# [Exercise brief]
Leave the images aside and output every entry exactly.

# [Given records]
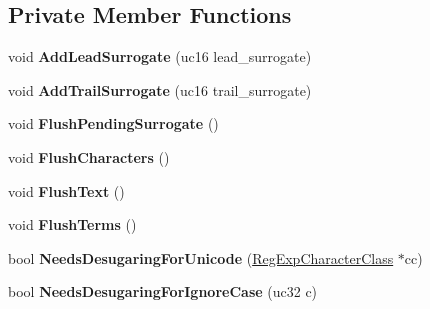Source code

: \subsection*{Private Member Functions}
\begin{DoxyCompactItemize}
\item 
void {\bfseries Add\+Lead\+Surrogate} (uc16 lead\+\_\+surrogate)\hypertarget{classv8_1_1internal_1_1_reg_exp_builder_a0c168a96709cfd1302bade18769530aa}{}\label{classv8_1_1internal_1_1_reg_exp_builder_a0c168a96709cfd1302bade18769530aa}

\item 
void {\bfseries Add\+Trail\+Surrogate} (uc16 trail\+\_\+surrogate)\hypertarget{classv8_1_1internal_1_1_reg_exp_builder_a471e925cdee9ce5cfb693dc913ca985d}{}\label{classv8_1_1internal_1_1_reg_exp_builder_a471e925cdee9ce5cfb693dc913ca985d}

\item 
void {\bfseries Flush\+Pending\+Surrogate} ()\hypertarget{classv8_1_1internal_1_1_reg_exp_builder_a94e932e467354672fee8781103202874}{}\label{classv8_1_1internal_1_1_reg_exp_builder_a94e932e467354672fee8781103202874}

\item 
void {\bfseries Flush\+Characters} ()\hypertarget{classv8_1_1internal_1_1_reg_exp_builder_ac6a93ad66dadf4ce66f59a420f6fb81d}{}\label{classv8_1_1internal_1_1_reg_exp_builder_ac6a93ad66dadf4ce66f59a420f6fb81d}

\item 
void {\bfseries Flush\+Text} ()\hypertarget{classv8_1_1internal_1_1_reg_exp_builder_adb8a841090c3afaedea2c8179d29af99}{}\label{classv8_1_1internal_1_1_reg_exp_builder_adb8a841090c3afaedea2c8179d29af99}

\item 
void {\bfseries Flush\+Terms} ()\hypertarget{classv8_1_1internal_1_1_reg_exp_builder_a207df2da7432608f9ee8097e2a6d5642}{}\label{classv8_1_1internal_1_1_reg_exp_builder_a207df2da7432608f9ee8097e2a6d5642}

\item 
bool {\bfseries Needs\+Desugaring\+For\+Unicode} (\hyperlink{classv8_1_1internal_1_1_reg_exp_character_class}{Reg\+Exp\+Character\+Class} $\ast$cc)\hypertarget{classv8_1_1internal_1_1_reg_exp_builder_a80d798448a2e507e2eb6a747f6a7d121}{}\label{classv8_1_1internal_1_1_reg_exp_builder_a80d798448a2e507e2eb6a747f6a7d121}

\item 
bool {\bfseries Needs\+Desugaring\+For\+Ignore\+Case} (uc32 c)\hypertarget{classv8_1_1internal_1_1_reg_exp_builder_ae6c94e320f615d818dbbbd3658a9e9d4}{}\label{classv8_1_1internal_1_1_reg_exp_builder_ae6c94e320f615d818dbbbd3658a9e9d4}


\end{DoxyCompactItemize}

# [Written solution]
Source code

: \subsection*{Private Member Functions}
\begin{DoxyCompactItemize}
\item 
void {\bfseries Add\+Lead\+Surrogate} (uc16 lead\+\_\+surrogate)\hypertarget{classv8_1_1internal_1_1_reg_exp_builder_a0c168a96709cfd1302bade18769530aa}{}\label{classv8_1_1internal_1_1_reg_exp_builder_a0c168a96709cfd1302bade18769530aa}

\item 
void {\bfseries Add\+Trail\+Surrogate} (uc16 trail\+\_\+surrogate)\hypertarget{classv8_1_1internal_1_1_reg_exp_builder_a471e925cdee9ce5cfb693dc913ca985d}{}\label{classv8_1_1internal_1_1_reg_exp_builder_a471e925cdee9ce5cfb693dc913ca985d}

\item 
void {\bfseries Flush\+Pending\+Surrogate} ()\hypertarget{classv8_1_1internal_1_1_reg_exp_builder_a94e932e467354672fee8781103202874}{}\label{classv8_1_1internal_1_1_reg_exp_builder_a94e932e467354672fee8781103202874}

\item 
void {\bfseries Flush\+Characters} ()\hypertarget{classv8_1_1internal_1_1_reg_exp_builder_ac6a93ad66dadf4ce66f59a420f6fb81d}{}\label{classv8_1_1internal_1_1_reg_exp_builder_ac6a93ad66dadf4ce66f59a420f6fb81d}

\item 
void {\bfseries Flush\+Text} ()\hypertarget{classv8_1_1internal_1_1_reg_exp_builder_adb8a841090c3afaedea2c8179d29af99}{}\label{classv8_1_1internal_1_1_reg_exp_builder_adb8a841090c3afaedea2c8179d29af99}

\item 
void {\bfseries Flush\+Terms} ()\hypertarget{classv8_1_1internal_1_1_reg_exp_builder_a207df2da7432608f9ee8097e2a6d5642}{}\label{classv8_1_1internal_1_1_reg_exp_builder_a207df2da7432608f9ee8097e2a6d5642}

\item 
bool {\bfseries Needs\+Desugaring\+For\+Unicode} (\hyperlink{classv8_1_1internal_1_1_reg_exp_character_class}{Reg\+Exp\+Character\+Class} $\ast$cc)\hypertarget{classv8_1_1internal_1_1_reg_exp_builder_a80d798448a2e507e2eb6a747f6a7d121}{}\label{classv8_1_1internal_1_1_reg_exp_builder_a80d798448a2e507e2eb6a747f6a7d121}

\item 
bool {\bfseries Needs\+Desugaring\+For\+Ignore\+Case} (uc32 c)\hypertarget{classv8_1_1internal_1_1_reg_exp_builder_ae6c94e320f615d818dbbbd3658a9e9d4}{}\label{classv8_1_1internal_1_1_reg_exp_builder_ae6c94e320f615d818dbbbd3658a9e9d4}


\end{DoxyCompactItemize}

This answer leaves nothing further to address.